Glacial landforms on Mount Taibai, the main peak of the Qinling Mountains, China, are investigated to improve understanding of Quaternary palaeoclimate evolution in this key region of China's geographical north and south junction. Cosmogenic radionuclide 10Be exposure dating and glacier-climate modeling are used to reconstruct glacier evolution during the last glaciation in the Eryehai Valley, on the slopes of Mount Taibai. Chronological results indicate that the earliest initiation of the Mount Taibai glaciation was earlier than the global Last Glacial Maximum (gLGM).

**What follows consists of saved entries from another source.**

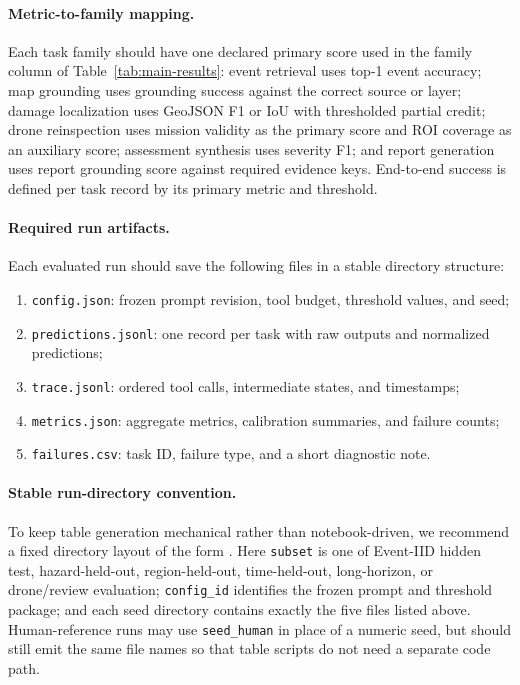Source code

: \documentclass{article}
\begin{document}
\paragraph{Metric-to-family mapping.}
Each task family should have one declared primary score used in the family column of Table~\ref{tab:main-results}: event retrieval uses top-1 event accuracy; map grounding uses grounding success against the correct source or layer; damage localization uses GeoJSON F1 or IoU with thresholded partial credit; drone reinspection uses mission validity as the primary score and ROI coverage as an auxiliary score; assessment synthesis uses severity F1; and report generation uses report grounding score against required evidence keys. End-to-end success is defined per task record by its primary metric and threshold.

\paragraph{Required run artifacts.}
Each evaluated run should save the following files in a stable directory structure:
\begin{enumerate}[leftmargin=1.2em]
    \item \texttt{config.json}: frozen prompt revision, tool budget, threshold values, and seed;
    \item \texttt{predictions.jsonl}: one record per task with raw outputs and normalized predictions;
    \item \texttt{trace.jsonl}: ordered tool calls, intermediate states, and timestamps;
    \item \texttt{metrics.json}: aggregate metrics, calibration summaries, and failure counts;
    \item \texttt{failures.csv}: task ID, failure type, and a short diagnostic note.
\end{enumerate}

\paragraph{Stable run-directory convention.}
To keep table generation mechanical rather than notebook-driven, we recommend a fixed directory layout of the form . Here \texttt{subset} is one of Event-IID hidden test, hazard-held-out, region-held-out, time-held-out, long-horizon, or drone/review evaluation; \texttt{config\_id} identifies the frozen prompt and threshold package; and each seed directory contains exactly the five files listed above. Human-reference runs may use \texttt{seed\_human} in place of a numeric seed, but should still emit the same file names so that table scripts do not need a separate code path.
\end{document}

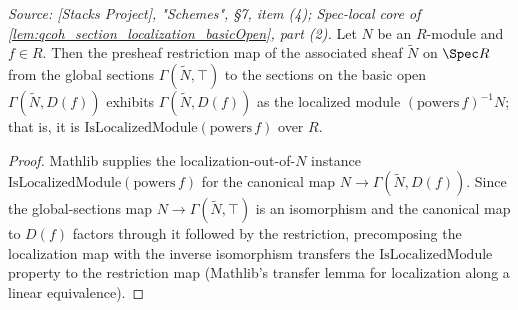 \begin{lemma}
  \label{lem:isLocalizedModule_tilde_restrict}
  \textit{Source: [Stacks Project], "Schemes", \S 7, item (4); Spec-local core of
  \cref{lem:qcoh_section_localization_basicOpen}, part (2).}
  Let \(N\) be an \(R\)-module and \(f \in R\). Then the presheaf restriction map of the
  associated sheaf \(\widetilde{N}\) on \(\Spec R\) from the global sections
  \(\Gamma(\widetilde{N}, \top)\) to the sections on the basic open \(\Gamma(\widetilde{N}, D(f))\)
  exhibits \(\Gamma(\widetilde{N}, D(f))\) as the localized module
  \((\mathrm{powers}\,f)^{-1} N\); that is, it is \(\mathrm{IsLocalizedModule}(\mathrm{powers}\,f)\)
  over \(R\).
\end{lemma}
\begin{proof}
  Mathlib supplies the localization-out-of-\(N\) instance
  \(\mathrm{IsLocalizedModule}(\mathrm{powers}\,f)\) for the canonical map
  \(N \to \Gamma(\widetilde N, D(f))\). Since the global-sections map
  \(N \to \Gamma(\widetilde N, \top)\) is an isomorphism and the canonical map to \(D(f)\) factors
  through it followed by the restriction, precomposing the localization map with the inverse
  isomorphism transfers the \(\mathrm{IsLocalizedModule}\) property to the restriction map
  (Mathlib's transfer lemma for localization along a linear equivalence).
\end{proof}

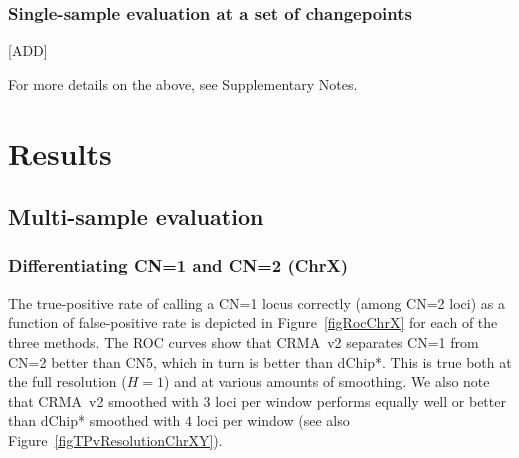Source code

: \documentclass{bioinfo}
\newcommand{\TPrate}{true-positive rate\xspace}
\newcommand{\FPrate}{false-positive rate\xspace}
\begin{document}
\subsubsection{Single-sample evaluation at a set of changepoints}
[ADD]

For more details on the above, see Supplementary Notes.


 
\section{Results}
\label{secResults}

\subsection{Multi-sample evaluation}

\subsubsection{Differentiating CN=1 and CN=2 (ChrX)}
The \TPrate of calling a CN=1 locus correctly (among CN=2 loci) as a function of \FPrate is depicted in Figure~\ref{figRocChrX} for each of the three methods.
The ROC curves show that CRMA~v2 separates CN=1 from CN=2 better than CN5, which in turn is better than dChip*.  This is true both at the full resolution ($H=1$) and at various amounts of smoothing.  
We also note that CRMA~v2 smoothed with $3$ loci per window performs equally well or better than dChip* smoothed with $4$ loci per window (see also Figure~\ref{figTPvResolutionChrXY}).
\end{document}
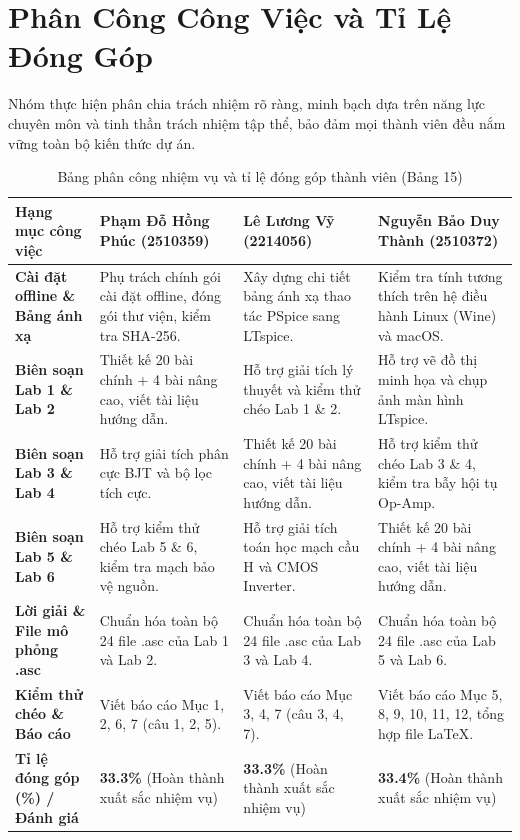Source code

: \documentclass[12pt,a4paper]{report}
\begin{document}
\chapter{Phân Công Công Việc và Tỉ Lệ Đóng Góp}

Nhóm thực hiện phân chia trách nhiệm rõ ràng, minh bạch dựa trên năng lực chuyên môn và tinh thần trách nhiệm tập thể, bảo đảm mọi thành viên đều nắm vững toàn bộ kiến thức dự án.

\begin{table}[H]
\centering
\caption{Bảng phân công nhiệm vụ và tỉ lệ đóng góp thành viên (Bảng 15)}
\label{tab:phan_cong_nhiem_vu}
\renewcommand{\arraystretch}{1.3}
\begin{tabularx}{\textwidth}{|p{5.5cm}|X|X|X|}
\hline
\rowcolor{codebg}
\textbf{Hạng mục công việc} & \textbf{Phạm Đỗ Hồng Phúc (2510359)} & \textbf{Lê Lương Vỹ (2214056)} & \textbf{Nguyễn Bảo Duy Thành (2510372)} \\ \hline
\textbf{Cài đặt offline \& Bảng ánh xạ} & Phụ trách chính gói cài đặt offline, đóng gói thư viện, kiểm tra SHA-256. & Xây dựng chi tiết bảng ánh xạ thao tác PSpice sang LTspice. & Kiểm tra tính tương thích trên hệ điều hành Linux (Wine) và macOS. \\ \hline
\textbf{Biên soạn Lab 1 \& Lab 2} & Thiết kế 20 bài chính + 4 bài nâng cao, viết tài liệu hướng dẫn. & Hỗ trợ giải tích lý thuyết và kiểm thử chéo Lab 1 \& 2. & Hỗ trợ vẽ đồ thị minh họa và chụp ảnh màn hình LTspice. \\ \hline
\textbf{Biên soạn Lab 3 \& Lab 4} & Hỗ trợ giải tích phân cực BJT và bộ lọc tích cực. & Thiết kế 20 bài chính + 4 bài nâng cao, viết tài liệu hướng dẫn. & Hỗ trợ kiểm thử chéo Lab 3 \& 4, kiểm tra bẫy hội tụ Op-Amp. \\ \hline
\textbf{Biên soạn Lab 5 \& Lab 6} & Hỗ trợ kiểm thử chéo Lab 5 \& 6, kiểm tra mạch bảo vệ nguồn. & Hỗ trợ giải tích toán học mạch cầu H và CMOS Inverter. & Thiết kế 20 bài chính + 4 bài nâng cao, viết tài liệu hướng dẫn. \\ \hline
\textbf{Lời giải \& File mô phỏng .asc} & Chuẩn hóa toàn bộ 24 file .asc của Lab 1 và Lab 2. & Chuẩn hóa toàn bộ 24 file .asc của Lab 3 và Lab 4. & Chuẩn hóa toàn bộ 24 file .asc của Lab 5 và Lab 6. \\ \hline
\textbf{Kiểm thử chéo \& Báo cáo} & Viết báo cáo Mục 1, 2, 6, 7 (câu 1, 2, 5). & Viết báo cáo Mục 3, 4, 7 (câu 3, 4, 7). & Viết báo cáo Mục 5, 8, 9, 10, 11, 12, tổng hợp file LaTeX. \\ \hline
\hline
\rowcolor{codebg}
\textbf{Tỉ lệ đóng góp (\%) / Đánh giá} & \textbf{33.3\%} (Hoàn thành xuất sắc nhiệm vụ) & \textbf{33.3\%} (Hoàn thành xuất sắc nhiệm vụ) & \textbf{33.4\%} (Hoàn thành xuất sắc nhiệm vụ) \\ \hline
\end{tabularx}
\end{table}
\end{document}
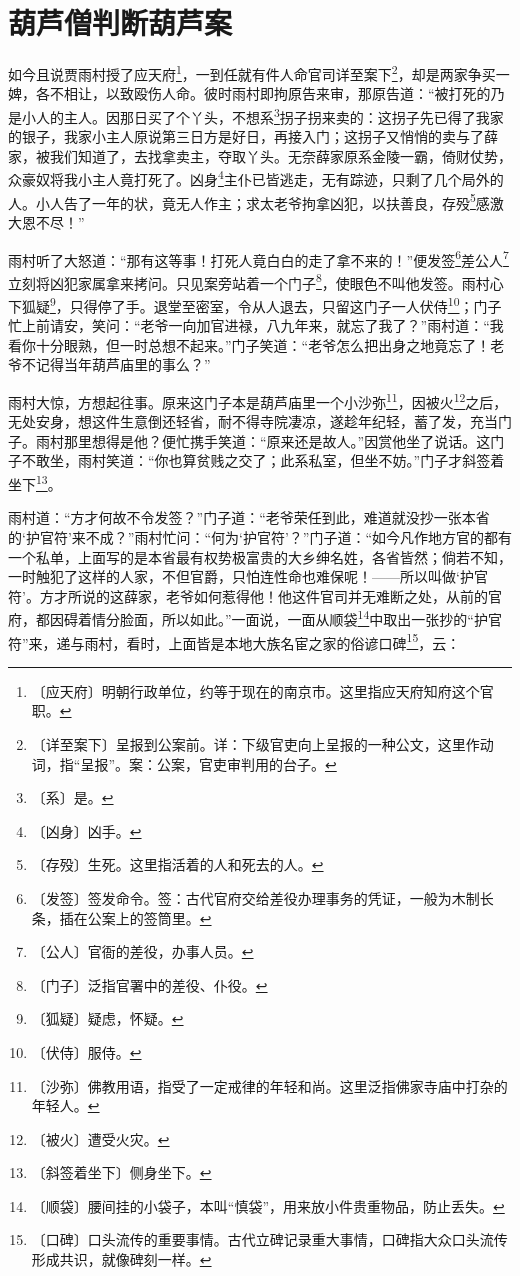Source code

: \documentclass[12pt,UTF-8,openany]{ctexbook}
\begin{document}
\chapter{葫芦僧判断葫芦案}

\begin{large}
    
    如今且说贾雨村授了应天府\footnote{〔应天府〕明朝行政单位，约等于现在的南京市。这里指应天府知府这个官职。}，一到任就有件人命官司详至案下\footnote{〔详至案下〕呈报到公案前。详：下级官吏向上呈报的一种公文，这里作动词，指“呈报”。案：公案，官吏审判用的台子。}，却是两家争买一婢，各不相让，以致殴伤人命。彼时雨村即拘原告来审，那原告道：“被打死的乃是小人的主人。因那日买了个丫头，不想系\footnote{〔系〕是。}拐子拐来卖的：这拐子先已得了我家的银子，我家小主人原说第三日方是好日，再接入门；这拐子又悄悄的卖与了薛家，被我们知道了，去找拿卖主，夺取丫头。无奈薛家原系金陵一霸，倚财仗势，众豪奴将我小主人竟打死了。凶身\footnote{〔凶身〕凶手。}主仆已皆逃走，无有踪迹，只剩了几个局外的人。小人告了一年的状，竟无人作主；求太老爷拘拿凶犯，以扶善良，存殁\footnote{〔存殁〕生死。这里指活着的人和死去的人。}感激大恩不尽！”
    
    雨村听了大怒道：“那有这等事！打死人竟白白的走了拿不来的！”便发签\footnote{〔发签〕签发命令。签：古代官府交给差役办理事务的凭证，一般为木制长条，插在公案上的签筒里。}差公人\footnote{〔公人〕官衙的差役，办事人员。}立刻将凶犯家属拿来拷问。只见案旁站着一个门子\footnote{〔门子〕泛指官署中的差役、仆役。}，使眼色不叫他发签。雨村心下狐疑\footnote{〔狐疑〕疑虑，怀疑。}，只得停了手。退堂至密室，令从人退去，只留这门子一人伏侍\footnote{〔伏侍〕服侍。}；门子忙上前请安，笑问：“老爷一向加官进禄，八九年来，就忘了我了？”雨村道：“我看你十分眼熟，但一时总想不起来。”门子笑道：“老爷怎么把出身之地竟忘了！老爷不记得当年葫芦庙里的事么？”
    
    雨村大惊，方想起往事。原来这门子本是葫芦庙里一个小沙弥\footnote{〔沙弥〕佛教用语，指受了一定戒律的年轻和尚。这里泛指佛家寺庙中打杂的年轻人。}，因被火\footnote{〔被火〕遭受火灾。}之后，无处安身，想这件生意倒还轻省，耐不得寺院凄凉，遂趁年纪轻，蓄了发，充当门子。雨村那里想得是他？便忙携手笑道：“原来还是故人。”因赏他坐了说话。这门子不敢坐，雨村笑道：“你也算贫贱之交了；此系私室，但坐不妨。”门子才斜签着坐下\footnote{〔斜签着坐下〕侧身坐下。}。
    
    雨村道：“方才何故不令发签？”门子道：“老爷荣任到此，难道就没抄一张本省的‘护官符’来不成？”雨村忙问：“何为‘护官符’？”门子道：“如今凡作地方官的都有一个私单，上面写的是本省最有权势极富贵的大乡绅名姓，各省皆然；倘若不知，一时触犯了这样的人家，不但官爵，只怕连性命也难保呢！——所以叫做‘护官符’。方才所说的这薛家，老爷如何惹得他！他这件官司并无难断之处，从前的官府，都因碍着情分脸面，所以如此。”一面说，一面从顺袋\footnote{〔顺袋〕腰间挂的小袋子，本叫“慎袋”，用来放小件贵重物品，防止丢失。}中取出一张抄的“护官符”来，递与雨村，看时，上面皆是本地大族名宦之家的俗谚口碑\footnote{〔口碑〕口头流传的重要事情。古代立碑记录重大事情，口碑指大众口头流传形成共识，就像碑刻一样。}，云：
    

\end{large}
\end{document}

The glacier subsequently advanced further reaching its greatest extent during the gLGM between ∼23.50 ka and 21.76 ka. After this time, the glacier receded rapidly, before disappearing completely between ∼17.9 ka and 17.7 ka. We also analyzed a compilation of 229 recalculated 10Be exposure ages from the mountain ranges on the eastern Tibetan Plateau (TP), as well as in the Jaggang Mountains on the south-central TP, and found that a few mountain ranges on the eastern TP experienced two distinct millennial-scale moraine building events during the gLGM. Using glacier-climate modeling, temperature was calculated to have fallen from between ∼9.0 and 9.4 °C during the gLGM, with precipitation being 60–80% of the present-day value. If precipitation during the rapid retreat of the glacier between ∼21.76 ka and 18.10 ka were to be consistent with present trends, then the temperature would have needed to increase by a total of ∼1.3 °C during this period, with a mean rate of increase of 0.4 °C/ka. Combining our findings with other paleoclimate proxies, we infer that the main reason that there was no further glacial advance after the gLGM on Mount Taibai was the lower altitude of its peak relative to the Equilibrium-line Altitude (ELA). Our results provide the paleoclimatic conditions of the last glaciation in this critical area of China's geographical north and south junction, and deepen the understanding of how the East Asian Summer Monsoon (EASM) influences glaciers on the TP.